## PROBLEM REQUIREMENTS
Nothing but the exact lines from the one containing "At home, there" through the last line of the records below belongs in your answer.

══════

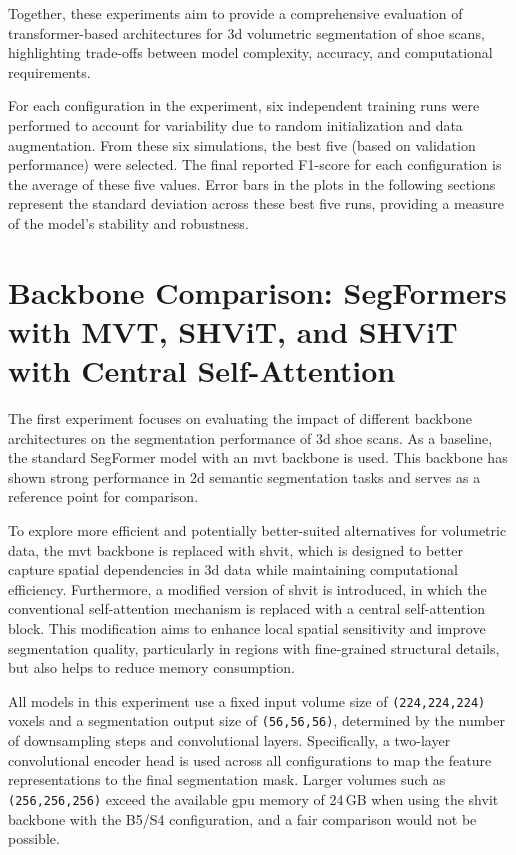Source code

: Together, these experiments aim to provide a comprehensive evaluation of transformer-based architectures for \gls{3d} volumetric segmentation of shoe scans, highlighting trade-offs between model complexity, accuracy, and computational requirements.

\medskip

For each configuration in the experiment, six independent training runs were performed to account for variability due to random initialization and data augmentation. From these six simulations, the best five (based on validation performance) were selected. The final reported F1-score for each configuration is the average of these five values. Error bars in the plots in the following sections represent the standard deviation across these best five runs, providing a measure of the model's stability and robustness.



\section[Backbone Comparison: MVT, SHViT, and SHViT with CSA]{Backbone Comparison: SegFormers with MVT, SHViT, and SHViT with Central Self-Attention}
The first experiment focuses on evaluating the impact of different backbone architectures on the segmentation performance of \gls{3d} shoe scans. As a baseline, the standard SegFormer model with an \gls{mvt} backbone is used. This backbone has shown strong performance in \gls{2d} semantic segmentation tasks \cite{xie2021segformersimpleefficientdesign} and serves as a reference point for comparison.

\medskip

To explore more efficient and potentially better-suited alternatives for volumetric data, the \gls{mvt} backbone is replaced with \gls{shvit}, which is designed to better capture spatial dependencies in \gls{3d} data while maintaining computational efficiency. Furthermore, a modified version of \gls{shvit} is introduced, in which the conventional self-attention mechanism is replaced with a central self-attention block. This modification aims to enhance local spatial sensitivity and improve segmentation quality, particularly in regions with fine-grained structural details, but also helps to reduce memory consumption.

\medskip

All models in this experiment use a fixed input volume size of {\tt (224,224,224)} voxels and a segmentation output size of {\tt (56,56,56)}, determined by the number of downsampling steps and convolutional layers. Specifically, a two-layer convolutional encoder head is used across all configurations to map the feature representations to the final segmentation mask. Larger volumes such as {\tt (256,256,256)} exceed the available \acrshort{gpu} memory of 24\,GB when using the \gls{shvit} backbone with the B5/S4 configuration, and a fair comparison would not be possible.

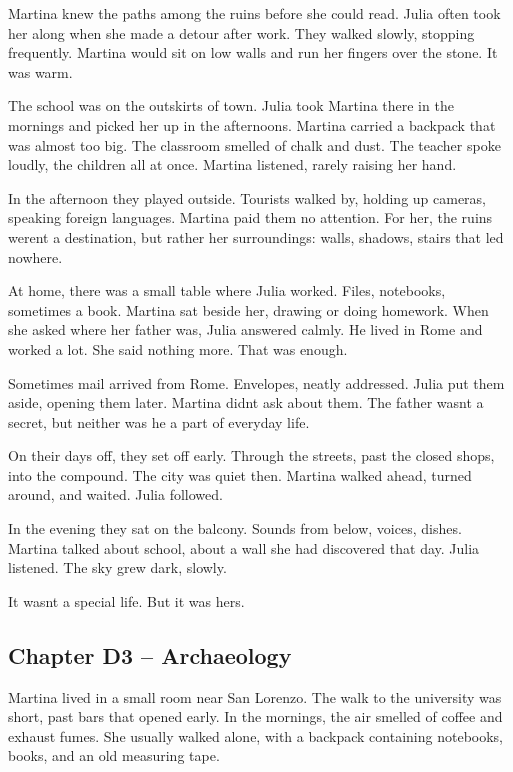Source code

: \documentclass[
]{article}
\begin{document}
Martina knew the paths among the ruins before she could read. Julia often took her along when she made a detour after work. They walked slowly, stopping frequently. Martina would sit on low walls and run her fingers over the stone. It was warm.

The school was on the outskirts of town. Julia took Martina there in the mornings and picked her up in the afternoons. Martina carried a backpack that was almost too big. The classroom smelled of chalk and dust. The teacher spoke loudly, the children all at once. Martina listened, rarely raising her hand.

In the afternoon they played outside. Tourists walked by, holding up cameras, speaking foreign languages. Martina paid them no attention. For her, the ruins weren\textquotesingle t a destination, but rather her surroundings: walls, shadows, stairs that led nowhere.

At home, there was a small table where Julia worked. Files, notebooks, sometimes a book. Martina sat beside her, drawing or doing homework. When she asked where her father was, Julia answered calmly. He lived in Rome and worked a lot. She said nothing more. That was enough.

Sometimes mail arrived from Rome. Envelopes, neatly addressed. Julia put them aside, opening them later. Martina didn\textquotesingle t ask about them. The father wasn\textquotesingle t a secret, but neither was he a part of everyday life.

On their days off, they set off early. Through the streets, past the closed shops, into the compound. The city was quiet then. Martina walked ahead, turned around, and waited. Julia followed.

In the evening they sat on the balcony. Sounds from below, voices, dishes. Martina talked about school, about a wall she had discovered that day. Julia listened. The sky grew dark, slowly.

It wasn\textquotesingle t a special life. But it was hers.

\subsection{Chapter D3 -- Archaeology}\label{chapter-d3-archaeology}

Martina lived in a small room near San Lorenzo. The walk to the university was short, past bars that opened early. In the mornings, the air smelled of coffee and exhaust fumes. She usually walked alone, with a backpack containing notebooks, books, and an old measuring tape.
\end{document}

══════

## WORKED SOLUTION
At home, there was a small table where Julia worked. Files, notebooks, sometimes a book. Martina sat beside her, drawing or doing homework. When she asked where her father was, Julia answered calmly. He lived in Rome and worked a lot. She said nothing more. That was enough.

Sometimes mail arrived from Rome. Envelopes, neatly addressed. Julia put them aside, opening them later. Martina didn\textquotesingle t ask about them. The father wasn\textquotesingle t a secret, but neither was he a part of everyday life.

On their days off, they set off early. Through the streets, past the closed shops, into the compound. The city was quiet then. Martina walked ahead, turned around, and waited. Julia followed.

In the evening they sat on the balcony. Sounds from below, voices, dishes. Martina talked about school, about a wall she had discovered that day. Julia listened. The sky grew dark, slowly.

It wasn\textquotesingle t a special life. But it was hers.

\subsection{Chapter D3 -- Archaeology}\label{chapter-d3-archaeology}

Martina lived in a small room near San Lorenzo. The walk to the university was short, past bars that opened early. In the mornings, the air smelled of coffee and exhaust fumes. She usually walked alone, with a backpack containing notebooks, books, and an old measuring tape.
\end{document}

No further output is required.